Dataset records Block Start

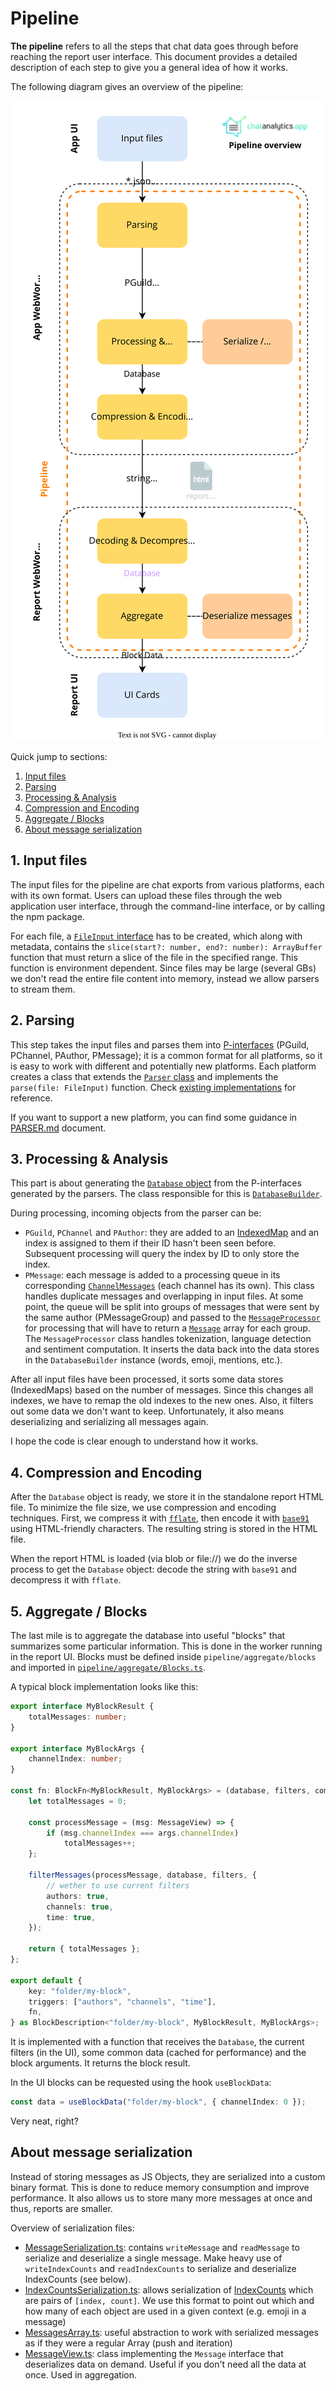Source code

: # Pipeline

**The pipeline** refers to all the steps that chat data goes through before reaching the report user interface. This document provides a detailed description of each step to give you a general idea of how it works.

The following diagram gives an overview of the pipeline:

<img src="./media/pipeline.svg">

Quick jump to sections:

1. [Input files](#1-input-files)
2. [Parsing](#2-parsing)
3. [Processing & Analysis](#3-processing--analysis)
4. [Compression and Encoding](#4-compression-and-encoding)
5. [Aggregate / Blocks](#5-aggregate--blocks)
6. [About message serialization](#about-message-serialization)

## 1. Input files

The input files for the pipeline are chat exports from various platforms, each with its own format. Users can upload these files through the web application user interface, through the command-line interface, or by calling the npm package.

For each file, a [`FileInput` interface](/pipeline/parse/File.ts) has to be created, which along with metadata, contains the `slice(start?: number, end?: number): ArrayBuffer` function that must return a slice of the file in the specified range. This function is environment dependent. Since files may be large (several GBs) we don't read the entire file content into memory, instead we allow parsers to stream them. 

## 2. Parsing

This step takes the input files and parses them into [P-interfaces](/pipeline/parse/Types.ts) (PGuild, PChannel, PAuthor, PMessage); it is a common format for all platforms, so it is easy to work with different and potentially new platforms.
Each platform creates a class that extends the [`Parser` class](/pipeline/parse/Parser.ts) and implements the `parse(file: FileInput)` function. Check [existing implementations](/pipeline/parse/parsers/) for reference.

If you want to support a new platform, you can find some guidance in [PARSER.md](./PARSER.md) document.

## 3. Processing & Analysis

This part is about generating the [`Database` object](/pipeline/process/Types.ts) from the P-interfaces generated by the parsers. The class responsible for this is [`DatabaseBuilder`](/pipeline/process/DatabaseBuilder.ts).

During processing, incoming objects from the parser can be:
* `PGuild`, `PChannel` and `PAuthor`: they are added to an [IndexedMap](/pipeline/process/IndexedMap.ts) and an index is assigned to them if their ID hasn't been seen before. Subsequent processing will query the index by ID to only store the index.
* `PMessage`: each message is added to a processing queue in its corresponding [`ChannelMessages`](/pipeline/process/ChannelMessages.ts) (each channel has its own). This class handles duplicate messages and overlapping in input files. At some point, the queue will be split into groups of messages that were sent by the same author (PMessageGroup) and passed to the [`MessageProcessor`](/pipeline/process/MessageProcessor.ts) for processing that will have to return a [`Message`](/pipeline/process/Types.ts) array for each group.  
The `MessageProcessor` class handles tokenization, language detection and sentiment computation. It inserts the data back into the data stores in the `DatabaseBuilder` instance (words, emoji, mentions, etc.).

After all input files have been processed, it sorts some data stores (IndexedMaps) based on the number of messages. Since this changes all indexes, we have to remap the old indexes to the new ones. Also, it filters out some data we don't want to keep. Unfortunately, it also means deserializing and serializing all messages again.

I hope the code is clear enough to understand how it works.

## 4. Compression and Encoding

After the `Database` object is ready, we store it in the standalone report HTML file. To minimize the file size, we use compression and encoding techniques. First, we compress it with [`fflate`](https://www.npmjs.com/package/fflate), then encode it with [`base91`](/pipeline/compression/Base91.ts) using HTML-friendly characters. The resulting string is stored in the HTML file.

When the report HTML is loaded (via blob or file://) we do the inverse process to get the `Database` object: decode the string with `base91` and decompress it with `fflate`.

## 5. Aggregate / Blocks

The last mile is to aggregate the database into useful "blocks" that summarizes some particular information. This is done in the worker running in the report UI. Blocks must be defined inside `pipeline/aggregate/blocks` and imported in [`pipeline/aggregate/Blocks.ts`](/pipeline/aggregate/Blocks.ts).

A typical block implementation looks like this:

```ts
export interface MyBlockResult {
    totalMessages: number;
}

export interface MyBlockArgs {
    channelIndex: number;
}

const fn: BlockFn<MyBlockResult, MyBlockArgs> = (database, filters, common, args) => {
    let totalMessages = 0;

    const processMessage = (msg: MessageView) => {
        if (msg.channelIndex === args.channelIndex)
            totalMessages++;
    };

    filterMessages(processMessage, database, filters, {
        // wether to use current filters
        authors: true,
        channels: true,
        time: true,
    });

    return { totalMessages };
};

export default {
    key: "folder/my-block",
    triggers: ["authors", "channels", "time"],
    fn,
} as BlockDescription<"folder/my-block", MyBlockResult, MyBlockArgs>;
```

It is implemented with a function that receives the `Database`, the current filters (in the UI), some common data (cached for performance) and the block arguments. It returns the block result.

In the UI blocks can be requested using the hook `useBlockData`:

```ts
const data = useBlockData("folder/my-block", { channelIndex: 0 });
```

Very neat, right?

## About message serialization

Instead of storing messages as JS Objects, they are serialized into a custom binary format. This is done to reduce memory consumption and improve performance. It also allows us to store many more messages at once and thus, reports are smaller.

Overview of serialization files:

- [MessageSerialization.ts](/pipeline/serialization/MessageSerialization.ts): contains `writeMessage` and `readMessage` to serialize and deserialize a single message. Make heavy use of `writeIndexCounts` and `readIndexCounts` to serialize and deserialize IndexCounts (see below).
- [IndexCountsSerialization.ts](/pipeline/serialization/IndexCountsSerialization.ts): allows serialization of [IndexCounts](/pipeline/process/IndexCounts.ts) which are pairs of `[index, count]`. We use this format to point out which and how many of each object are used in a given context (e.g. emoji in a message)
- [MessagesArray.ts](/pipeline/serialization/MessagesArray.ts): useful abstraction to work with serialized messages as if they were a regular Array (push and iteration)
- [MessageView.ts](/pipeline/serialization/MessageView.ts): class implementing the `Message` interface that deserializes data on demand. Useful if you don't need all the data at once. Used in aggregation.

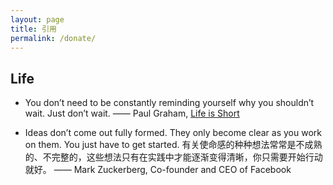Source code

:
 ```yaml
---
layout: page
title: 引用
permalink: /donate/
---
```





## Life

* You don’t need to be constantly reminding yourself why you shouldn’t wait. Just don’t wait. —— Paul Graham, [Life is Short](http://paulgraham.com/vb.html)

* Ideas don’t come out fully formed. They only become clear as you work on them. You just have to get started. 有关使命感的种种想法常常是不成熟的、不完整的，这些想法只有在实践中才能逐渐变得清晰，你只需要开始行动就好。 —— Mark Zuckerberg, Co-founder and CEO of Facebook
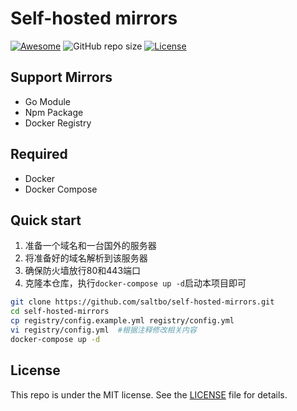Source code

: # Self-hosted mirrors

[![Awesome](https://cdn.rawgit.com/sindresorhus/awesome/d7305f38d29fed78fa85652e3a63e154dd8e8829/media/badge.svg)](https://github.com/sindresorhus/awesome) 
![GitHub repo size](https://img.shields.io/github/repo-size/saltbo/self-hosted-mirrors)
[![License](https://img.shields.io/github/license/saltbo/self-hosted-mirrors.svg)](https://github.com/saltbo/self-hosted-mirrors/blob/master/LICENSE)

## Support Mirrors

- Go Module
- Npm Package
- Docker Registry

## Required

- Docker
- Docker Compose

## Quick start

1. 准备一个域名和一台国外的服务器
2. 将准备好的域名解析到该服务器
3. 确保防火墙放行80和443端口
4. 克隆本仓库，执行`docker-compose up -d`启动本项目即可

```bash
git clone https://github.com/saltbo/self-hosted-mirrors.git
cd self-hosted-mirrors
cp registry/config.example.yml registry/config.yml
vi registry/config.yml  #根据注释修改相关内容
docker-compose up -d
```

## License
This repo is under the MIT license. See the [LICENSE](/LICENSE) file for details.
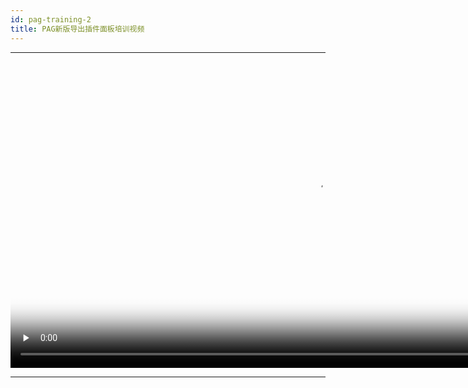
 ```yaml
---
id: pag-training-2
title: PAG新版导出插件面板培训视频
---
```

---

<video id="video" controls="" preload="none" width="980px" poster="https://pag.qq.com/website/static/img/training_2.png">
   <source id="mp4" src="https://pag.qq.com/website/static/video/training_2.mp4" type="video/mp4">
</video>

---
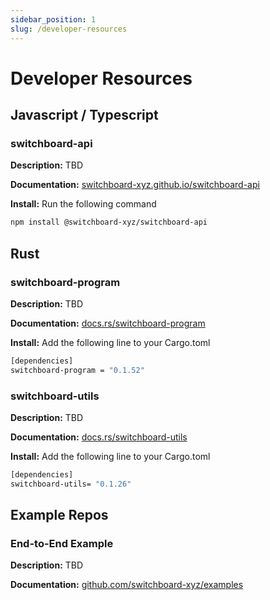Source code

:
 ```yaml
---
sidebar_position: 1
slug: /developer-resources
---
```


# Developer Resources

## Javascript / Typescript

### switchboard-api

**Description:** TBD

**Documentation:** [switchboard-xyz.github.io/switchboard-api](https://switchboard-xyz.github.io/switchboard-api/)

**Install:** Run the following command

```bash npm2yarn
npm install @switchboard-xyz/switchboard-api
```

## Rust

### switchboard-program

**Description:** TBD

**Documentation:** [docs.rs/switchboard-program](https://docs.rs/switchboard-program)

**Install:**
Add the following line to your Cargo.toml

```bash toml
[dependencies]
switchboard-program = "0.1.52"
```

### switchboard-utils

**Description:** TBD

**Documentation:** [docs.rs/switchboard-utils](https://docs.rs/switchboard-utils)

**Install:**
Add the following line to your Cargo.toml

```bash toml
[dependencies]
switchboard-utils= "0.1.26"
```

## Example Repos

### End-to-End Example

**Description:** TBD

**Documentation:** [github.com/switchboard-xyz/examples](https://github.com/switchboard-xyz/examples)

Dataset records Block End

What you are asked to do:
Everything from the line containing "6. [About message" through the line containing "The input files for" in the material above should be retyped exactly, both ends included, and nothing more.

Result for this task:
6. [About message serialization](#about-message-serialization)

## 1. Input files

The input files for the pipeline are chat exports from various platforms, each with its own format. Users can upload these files through the web application user interface, through the command-line interface, or by calling the npm package.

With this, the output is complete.